St Luke History
This day celebrates the life of St. Luke, one of Jesus' 12 disciples. Luke was thought to be an educated Gentile, or non-Jew, and may have even been a physician. Some biblical historians believe he may have even been a slave.
Luke wrote two books in the New Testament -- the Gospel of Luke and the Acts of the Apostles. The Gospel of Luke focuses on converting non-Jews to Christianity.
St Luke Facts
- Luke worked with the apostle Paul, and traveled with him throughout Asia Minor, proclaiming the Good News of Jesus Christ.
- The Gospel of Luke describes a popular passage referred to as the 'The Parable of the Good Samaritan'. In it a traveling man is attacked by robbers who strip and beat him. A priest and a Levite pass by without helping him. A Samaritan stops and cares for him, taking him to an inn where the Samaritan pays for his care. (Luke 10:25-37)
- What became of Luke is unclear. Some accounts say he was martyred, while others say that he lived to an old age and died in Greece.
- The feast Day for St. Luke is held on October 18 in the Roman Catholic, Orthodox Church and some Protestant churches. The Orthodox church refer to this day as the Feast of the Holy Apostle and Evangelist Luke.

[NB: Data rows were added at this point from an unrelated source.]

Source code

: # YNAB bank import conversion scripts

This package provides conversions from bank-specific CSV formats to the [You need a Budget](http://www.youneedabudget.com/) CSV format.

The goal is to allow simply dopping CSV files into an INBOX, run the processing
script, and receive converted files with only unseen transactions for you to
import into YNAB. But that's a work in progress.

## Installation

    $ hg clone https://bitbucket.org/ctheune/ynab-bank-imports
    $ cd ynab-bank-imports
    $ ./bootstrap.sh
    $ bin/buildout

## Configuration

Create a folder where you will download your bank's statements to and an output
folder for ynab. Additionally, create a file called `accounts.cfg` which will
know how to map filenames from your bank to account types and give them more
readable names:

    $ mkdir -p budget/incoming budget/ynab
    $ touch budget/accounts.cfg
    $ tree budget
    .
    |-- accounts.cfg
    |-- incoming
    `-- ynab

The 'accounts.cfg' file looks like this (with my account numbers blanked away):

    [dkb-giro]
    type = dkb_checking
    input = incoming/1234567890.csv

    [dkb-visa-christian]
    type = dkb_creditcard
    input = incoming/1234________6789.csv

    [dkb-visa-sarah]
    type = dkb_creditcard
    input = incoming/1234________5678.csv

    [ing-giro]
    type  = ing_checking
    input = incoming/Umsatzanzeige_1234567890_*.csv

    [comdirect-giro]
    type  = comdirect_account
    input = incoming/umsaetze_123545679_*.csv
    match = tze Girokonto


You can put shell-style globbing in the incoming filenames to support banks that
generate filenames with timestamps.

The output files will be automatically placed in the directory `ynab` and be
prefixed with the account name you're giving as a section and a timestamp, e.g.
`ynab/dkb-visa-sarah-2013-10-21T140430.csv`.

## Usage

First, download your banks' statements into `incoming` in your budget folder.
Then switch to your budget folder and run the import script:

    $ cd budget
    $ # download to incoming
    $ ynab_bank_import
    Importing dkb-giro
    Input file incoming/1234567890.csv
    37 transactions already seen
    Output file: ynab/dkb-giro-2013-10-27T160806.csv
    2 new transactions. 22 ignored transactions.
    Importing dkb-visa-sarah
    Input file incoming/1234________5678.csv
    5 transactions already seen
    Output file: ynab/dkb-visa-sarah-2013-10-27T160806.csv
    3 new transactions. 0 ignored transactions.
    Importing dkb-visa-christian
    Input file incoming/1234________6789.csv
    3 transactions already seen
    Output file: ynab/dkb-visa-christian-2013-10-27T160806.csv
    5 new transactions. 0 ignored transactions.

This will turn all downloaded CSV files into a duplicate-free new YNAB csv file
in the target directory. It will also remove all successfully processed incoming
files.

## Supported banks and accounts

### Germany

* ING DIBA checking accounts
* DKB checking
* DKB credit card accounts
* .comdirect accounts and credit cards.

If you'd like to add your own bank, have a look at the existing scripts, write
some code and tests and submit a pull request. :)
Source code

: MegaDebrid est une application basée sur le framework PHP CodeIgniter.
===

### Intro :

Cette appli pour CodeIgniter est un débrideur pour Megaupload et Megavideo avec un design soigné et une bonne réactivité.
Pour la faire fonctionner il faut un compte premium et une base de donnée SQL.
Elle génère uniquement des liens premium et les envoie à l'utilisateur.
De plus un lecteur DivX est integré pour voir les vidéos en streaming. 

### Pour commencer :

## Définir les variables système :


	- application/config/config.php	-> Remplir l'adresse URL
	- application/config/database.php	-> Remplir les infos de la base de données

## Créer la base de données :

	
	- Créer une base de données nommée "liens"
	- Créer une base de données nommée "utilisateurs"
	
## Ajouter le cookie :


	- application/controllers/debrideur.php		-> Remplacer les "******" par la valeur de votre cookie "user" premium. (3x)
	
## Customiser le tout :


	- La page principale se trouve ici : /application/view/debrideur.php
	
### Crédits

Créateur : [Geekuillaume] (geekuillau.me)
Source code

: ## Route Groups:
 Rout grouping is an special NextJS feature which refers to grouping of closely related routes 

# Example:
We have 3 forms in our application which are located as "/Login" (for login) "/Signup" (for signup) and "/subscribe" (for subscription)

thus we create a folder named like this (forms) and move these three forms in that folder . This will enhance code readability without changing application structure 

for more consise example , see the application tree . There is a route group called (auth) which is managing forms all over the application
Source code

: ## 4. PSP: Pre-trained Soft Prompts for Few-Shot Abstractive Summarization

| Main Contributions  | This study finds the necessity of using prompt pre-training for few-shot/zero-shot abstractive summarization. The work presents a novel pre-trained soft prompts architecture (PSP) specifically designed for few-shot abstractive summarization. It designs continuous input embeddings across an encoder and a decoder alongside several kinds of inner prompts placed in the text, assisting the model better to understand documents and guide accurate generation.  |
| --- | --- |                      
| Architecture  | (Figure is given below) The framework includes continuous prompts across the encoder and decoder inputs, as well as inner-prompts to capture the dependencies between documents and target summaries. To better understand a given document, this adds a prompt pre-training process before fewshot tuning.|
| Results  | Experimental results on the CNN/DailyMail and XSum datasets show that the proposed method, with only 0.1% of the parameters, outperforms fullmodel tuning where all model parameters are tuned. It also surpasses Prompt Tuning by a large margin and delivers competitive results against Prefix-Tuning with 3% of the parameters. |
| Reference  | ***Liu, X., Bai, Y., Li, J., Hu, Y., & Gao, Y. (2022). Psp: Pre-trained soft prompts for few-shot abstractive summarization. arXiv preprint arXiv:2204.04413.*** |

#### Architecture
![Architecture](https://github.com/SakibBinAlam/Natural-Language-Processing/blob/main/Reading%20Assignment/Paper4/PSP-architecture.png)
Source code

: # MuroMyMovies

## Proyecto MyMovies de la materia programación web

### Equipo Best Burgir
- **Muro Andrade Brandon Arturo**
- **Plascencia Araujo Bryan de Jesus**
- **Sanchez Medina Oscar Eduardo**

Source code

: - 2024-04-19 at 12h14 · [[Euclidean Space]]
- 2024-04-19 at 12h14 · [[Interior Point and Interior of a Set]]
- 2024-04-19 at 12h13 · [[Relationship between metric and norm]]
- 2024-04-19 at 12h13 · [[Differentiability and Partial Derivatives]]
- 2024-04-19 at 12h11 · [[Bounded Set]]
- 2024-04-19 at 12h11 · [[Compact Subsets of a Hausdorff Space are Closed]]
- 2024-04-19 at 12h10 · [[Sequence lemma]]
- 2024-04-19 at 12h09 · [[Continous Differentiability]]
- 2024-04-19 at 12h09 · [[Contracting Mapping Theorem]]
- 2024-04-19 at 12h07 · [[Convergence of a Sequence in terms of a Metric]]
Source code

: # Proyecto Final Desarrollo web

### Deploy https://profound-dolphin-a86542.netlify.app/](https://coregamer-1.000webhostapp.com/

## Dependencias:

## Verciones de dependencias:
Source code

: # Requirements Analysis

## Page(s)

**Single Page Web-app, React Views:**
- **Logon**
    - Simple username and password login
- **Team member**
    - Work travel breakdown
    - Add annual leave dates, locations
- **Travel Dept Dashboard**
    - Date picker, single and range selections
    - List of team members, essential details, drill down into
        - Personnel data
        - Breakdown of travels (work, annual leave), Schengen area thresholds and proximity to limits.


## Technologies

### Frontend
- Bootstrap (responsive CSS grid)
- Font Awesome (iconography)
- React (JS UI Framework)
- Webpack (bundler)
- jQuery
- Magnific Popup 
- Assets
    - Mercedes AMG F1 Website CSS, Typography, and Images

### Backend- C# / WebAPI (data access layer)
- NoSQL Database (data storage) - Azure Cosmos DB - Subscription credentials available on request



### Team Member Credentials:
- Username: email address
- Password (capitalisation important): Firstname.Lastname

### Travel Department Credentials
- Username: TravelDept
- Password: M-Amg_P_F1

St Luke Top Events and Things to Do
- Read the second chapter of the Gospel of Luke. This is the story that is most often read at Christmas time about the birth of Jesus Christ.
- Read the popular 'Parable of the Good Samaritan'. Use this to inspire you to go out of your comfort zone to help someone in need.
- Some traditions believe that St. Luke, in addition to being a writer and physician, was a painter. Do a little artwork today to honor the saint.
- Go get a check up. Luke was a physician. Take care of your body in honor of St. Luke.